Interactive Use
Basic usage
To use antelop’s interactive mode, run the command antelop-python in the terminal, either in your conda environment, or with your singularity container alias set.
This command will prompt you for your database username and password. It will then establish a connection to the database, and will open an interactive IPython shell.
There are many objects that are available to you automatically to interact with the database and your analysis functions. First of all, we have the database tables. To see what tables are available, just type:
tables
All of these tables are available for usage automatically. For example, to query the Experimenter table, just type:
Experimenter
To see a description of any table, including its attributes, and available methods, just type:
Experimenter.help()
All the analysis functions, from the standard library, your GitHub repositories and your own analysis folders are also automatically available. To see what functions are available, just type:
functions
Functions are laid out in a folder structure, with the folder names separated by dots. For example, to see all functions in the standard library, type:
stdlib
To see all functions in the script hello_world in the standard library, type:
stdlib.hello_world
Each function is accessed via its location/folder structure, separated by dots, and its name. For example, to run the function greeting() from the script hello_world in the standard library, you would type:
stdlib.hello_world.greeting()
You can additionally get information about a function including its arguments, database dependencies and description by typing:
stdlib.hello_world.greeting.help()
DataJoint Queries
You can interact with the database using DataJoint syntax. You can query the database using the following operators:
operator |
notation |
meaning |
|---|---|---|
restriction |
A & cond |
The subset of entities from table A that meet condition cond |
restriction |
A - cond |
The subset of entities from table A that do not meet condition cond |
join |
A * B |
Combines all matching information from A and B |
proj |
A.proj(…) |
Selects and renames attributes from A or computes new attributes |
aggr |
A.aggr(B, …) |
Same as projection but allows computations based on matching information in B |
union |
A + B |
All unique entities from both A and B |
To perform a query, you just type your query and press enter.

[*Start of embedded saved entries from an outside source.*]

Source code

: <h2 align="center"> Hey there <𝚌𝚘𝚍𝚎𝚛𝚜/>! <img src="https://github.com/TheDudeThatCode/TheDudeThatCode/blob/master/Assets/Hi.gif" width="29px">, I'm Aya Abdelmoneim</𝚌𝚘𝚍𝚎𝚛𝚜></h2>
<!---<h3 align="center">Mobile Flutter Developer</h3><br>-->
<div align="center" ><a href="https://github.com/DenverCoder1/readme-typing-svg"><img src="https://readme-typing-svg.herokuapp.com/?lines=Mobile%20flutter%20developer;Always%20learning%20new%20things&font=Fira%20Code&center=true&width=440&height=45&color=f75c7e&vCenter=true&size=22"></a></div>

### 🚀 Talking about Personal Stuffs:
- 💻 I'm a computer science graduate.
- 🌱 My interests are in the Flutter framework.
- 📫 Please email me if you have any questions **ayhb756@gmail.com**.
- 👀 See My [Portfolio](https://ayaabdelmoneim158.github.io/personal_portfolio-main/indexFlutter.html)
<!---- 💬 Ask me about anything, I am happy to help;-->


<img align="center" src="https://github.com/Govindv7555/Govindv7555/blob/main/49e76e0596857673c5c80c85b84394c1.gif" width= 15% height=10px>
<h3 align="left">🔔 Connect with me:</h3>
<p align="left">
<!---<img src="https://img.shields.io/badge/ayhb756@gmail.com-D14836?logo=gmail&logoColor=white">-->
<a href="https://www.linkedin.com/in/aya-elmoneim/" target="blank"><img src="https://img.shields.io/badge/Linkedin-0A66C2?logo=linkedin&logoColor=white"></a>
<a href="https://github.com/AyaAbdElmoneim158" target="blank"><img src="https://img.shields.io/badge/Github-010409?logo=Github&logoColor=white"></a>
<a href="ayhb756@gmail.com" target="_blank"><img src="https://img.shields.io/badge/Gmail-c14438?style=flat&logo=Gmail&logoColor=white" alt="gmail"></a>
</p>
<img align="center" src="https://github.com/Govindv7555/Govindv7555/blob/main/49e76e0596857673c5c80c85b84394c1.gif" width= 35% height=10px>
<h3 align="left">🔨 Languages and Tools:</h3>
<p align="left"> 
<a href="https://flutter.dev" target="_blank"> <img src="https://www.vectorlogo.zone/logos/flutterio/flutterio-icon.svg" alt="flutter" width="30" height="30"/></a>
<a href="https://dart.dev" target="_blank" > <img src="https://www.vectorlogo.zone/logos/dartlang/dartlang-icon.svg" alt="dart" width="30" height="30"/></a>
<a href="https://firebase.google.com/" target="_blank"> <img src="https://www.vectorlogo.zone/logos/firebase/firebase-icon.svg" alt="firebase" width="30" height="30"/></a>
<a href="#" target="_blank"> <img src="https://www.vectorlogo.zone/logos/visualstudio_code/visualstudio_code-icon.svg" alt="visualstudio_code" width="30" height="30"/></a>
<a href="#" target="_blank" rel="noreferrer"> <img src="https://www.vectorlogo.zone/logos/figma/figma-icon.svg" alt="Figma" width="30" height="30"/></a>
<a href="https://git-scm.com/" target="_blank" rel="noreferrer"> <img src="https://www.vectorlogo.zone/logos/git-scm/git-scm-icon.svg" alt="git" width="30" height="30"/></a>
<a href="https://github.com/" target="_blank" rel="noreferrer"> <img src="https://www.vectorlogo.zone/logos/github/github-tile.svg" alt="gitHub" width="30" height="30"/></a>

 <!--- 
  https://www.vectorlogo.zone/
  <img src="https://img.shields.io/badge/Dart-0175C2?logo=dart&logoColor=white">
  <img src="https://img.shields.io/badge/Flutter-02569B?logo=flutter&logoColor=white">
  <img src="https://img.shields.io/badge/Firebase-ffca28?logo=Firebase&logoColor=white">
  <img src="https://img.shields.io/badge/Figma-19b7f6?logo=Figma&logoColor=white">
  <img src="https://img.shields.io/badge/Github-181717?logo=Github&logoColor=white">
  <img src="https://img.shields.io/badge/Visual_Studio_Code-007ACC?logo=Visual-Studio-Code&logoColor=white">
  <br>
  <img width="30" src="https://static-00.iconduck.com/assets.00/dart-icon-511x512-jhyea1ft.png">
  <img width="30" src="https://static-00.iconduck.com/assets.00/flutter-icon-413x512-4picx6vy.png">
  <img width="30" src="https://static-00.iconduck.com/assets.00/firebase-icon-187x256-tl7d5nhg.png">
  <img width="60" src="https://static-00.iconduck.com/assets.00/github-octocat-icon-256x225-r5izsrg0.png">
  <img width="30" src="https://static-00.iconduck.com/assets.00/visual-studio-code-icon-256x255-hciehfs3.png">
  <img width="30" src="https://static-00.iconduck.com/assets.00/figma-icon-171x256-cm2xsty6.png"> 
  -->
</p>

For example, consider the following query:
Experiment * Experimenter & 'experimenter="rbedford"'
Which gives the result:
experimenter |
experiment_id |
full_name |
group |
institution |
admin |
experiment_name |
experiment_notes |
experiment_deleted |
|---|---|---|---|---|---|---|---|---|
rbedford |
1 |
Rory Bedford |
Tripodi Lab |
MRC LMB |
True |
experiment 1 |
Example notes, experiment was a terrible failure. |
False |
rbedford |
2 |
Rory Bedford |
Tripodi Lab |
MRC LMB |
True |
experiment 2 |
Experiment was a great success, I won a Nobel prize for this. |
False |
Schemas
We list show here the tables available in the database within their schema structures. To see their attributes, you can run the .help() method.
Analysis functions
Analysis functions are laid out as described in the Basic usage section. They can be run automatically on the database. For example:
stdlib.hello_world.greeting()
Will run the function greeting() from the script stdlib.hello_world, on all the data in your database. This will return a list of dictionaries, each containing the primary keys and results of the analysis function. For our lab’s database, this returns:
experimenter |
greeting |
|---|---|
arueda |
Hello, Ana Gonzalez-Rueda! |
dmalmazet |
Hello, Daniel de Malmazet! |
dwelch |
Hello, Daniel Welch! |
ewilliams |
Hello, Elena Williams! |
fmorgese |
Hello, Fabio Morgese! |
mtripodi |
Hello, Marco Tripodi! |
rbedford |
Hello, Rory Bedford! |
srogers |
Hello, Stefan Rogers-Coltman! |
yyu |
Hello, Yujiao Yu! |
This can be easily converted to a pandas DataFrame for further analysis as follows:
import pandas as pd
df = pd.DataFrame(stdlib.hello_world.greeting())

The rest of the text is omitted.